When she came back to the castle, in the spring of 1959, she was horrified. The house had been completely trashed. Her priceless porcelain had been used as target practice, the local high school kids had made off with her cobra-backed chair for use in the junior prom, and the front door had been ripped off, utilized as a car jack. Sherri ran from room to room, screaming in French and English. “This was our love nest!” she howled, before fleeing from the house. She was never to enter it again.
Sherri then moved into the Maple Rest Nursing Home, at the invitation of Walter O’Hara, an old acquaintance who had provided her with bootleg liquor during Prohibition. Sadly, she was unable to pay for her keep, and, in 1961, she was sued by the City of Brattleboro on behalf of Mrs. O’Hara, to the tune of $800.

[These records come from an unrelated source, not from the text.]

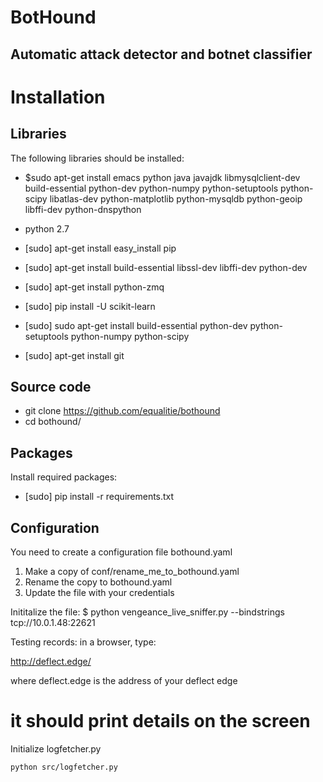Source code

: BotHound
=======

Automatic attack detector and botnet classifier
-----------

# Installation

## Libraries
The following libraries should be installed:

* $sudo apt-get install emacs python java javajdk libmysqlclient-dev build-essential python-dev python-numpy python-setuptools python-scipy libatlas-dev python-matplotlib python-mysqldb python-geoip libffi-dev python-dnspython
* python 2.7
* [sudo] apt-get install easy_install pip

* [sudo] apt-get install build-essential libssl-dev libffi-dev python-dev
* [sudo] apt-get install python-zmq

* [sudo] pip install -U scikit-learn 

* [sudo] sudo apt-get install build-essential python-dev python-setuptools python-numpy python-scipy
* [sudo] apt-get install git
  
## Source code 

* git clone https://github.com/equalitie/bothound
* cd bothound/

## Packages
Install required packages:

* [sudo] pip install -r requirements.txt  

## Configuration 
You need to create a configuration file bothound.yaml
1. Make a copy of conf/rename_me_to_bothound.yaml
2. Rename the copy to bothound.yaml
3. Update the file with your credentials
 

Inititalize the file:
 $ python vengeance_live_sniffer.py --bindstrings tcp://10.0.1.48:22621

Testing records: 
in a browser, type:

http://deflect.edge/

where deflect.edge is the address of your deflect edge

 # it should print details on the screen


Initialize logfetcher.py

    python src/logfetcher.py

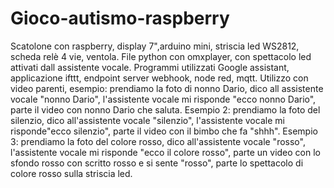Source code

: # Gioco-autismo-raspberry
Scatolone con raspberry,  display 7",arduino mini, striscia led WS2812, scheda relè 4 vie, ventola.
File python con omxplayer, con spettacolo led attivati dall assistente vocale. 
Programmi utilizzati Google assistant, applicazione ifttt, endpoint server webhook, node red, mqtt. 
Utilizzo con video parenti, esempio: prendiamo la foto di nonno Dario, dico all assistente vocale "nonno Dario", l'assistente vocale mi risponde "ecco nonno Dario", parte il video con nonno Dario che saluta. 
Esempio 2: prendiamo la foto del silenzio, dico all'assistente vocale "silenzio", l'assistente vocale  mi risponde"ecco silenzio", parte il video con il bimbo che fa "shhh". 
Esempio 3: prendiamo la foto del colore rosso, dico all'assistente vocale "rosso", l'assistente vocale mi risponde "ecco il colore rosso", parte un video con lo sfondo rosso con scritto rosso e si sente "rosso", parte lo spettacolo di colore rosso sulla striscia led.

Sherri had finally hit rock bottom. Brattleboro attorney John S. Burgess was contracted to act as her guardian on a pro bono basis, and she moved into the Poor Farm on the outskirts of town.
The end came for Sherri’s beloved castle on October 20, 1962, when it burned to the ground, leaving only the stone foundation behind. Far from being concerned about this turn of events, she only basked in her brief return to notoriety.
On July 16, 1963, Charles LeMaire foreclosed on the property. A couple of years later, it was sold to local resident Ann Stokes, who was determined to maintain the land in its pristine state. She went to visit Sherri, in order to tell her that area would be preserved; sadly, she was too deep in dementia to really understand what she was being told. “Tell me something nice,” she kept telling Stokes. “Tell me something to make me happy.”
Sherri expired on October 21, 1965, ironically on the very same day that the sale was finalized. Ann Stokes hung onto the property until 1998, when, tired of cleaning up beer cans and rubbish, she turned it over to the New Hampshire Society for the Preservation of Forests, which maintains it to this day.
Visiting the site today, it’s easy to imagine it in happier times. The staircase still stands, mute testimony to Madame Sherri’s glory days. You can almost see her coming down the stairs, dressed in the height of fashion, crowned by a hairdo that seemed to reach to the heavens.
“Bebes!” she would cry to the arriving guests. “Mes cheres! Please enter and enjoy yourselves!”